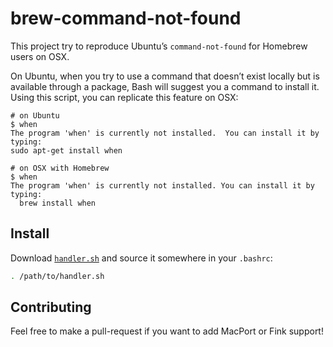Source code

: # brew-command-not-found

This project try to reproduce Ubuntu’s `command-not-found` for Homebrew users
on OSX.

On Ubuntu, when you try to use a command that doesn’t exist locally but is
available through a package, Bash will suggest you a command to install it.
Using this script, you can replicate this feature on OSX:

```
# on Ubuntu
$ when
The program 'when' is currently not installed.  You can install it by typing:
sudo apt-get install when

# on OSX with Homebrew
$ when
The program 'when' is currently not installed. You can install it by typing:
  brew install when
```

## Install

Download [`handler.sh`][handler] and source it somewhere in your `.bashrc`:

```sh
. /path/to/handler.sh
```

[handler]: https://raw.github.com/bfontaine/brew-command-not-found/master/handler.sh

## Contributing

Feel free to make a pull-request if you want to add MacPort or Fink support!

### Exercise goal
Tally the lines above that contain the word "typing", and reply with only the number.

### Answer section
2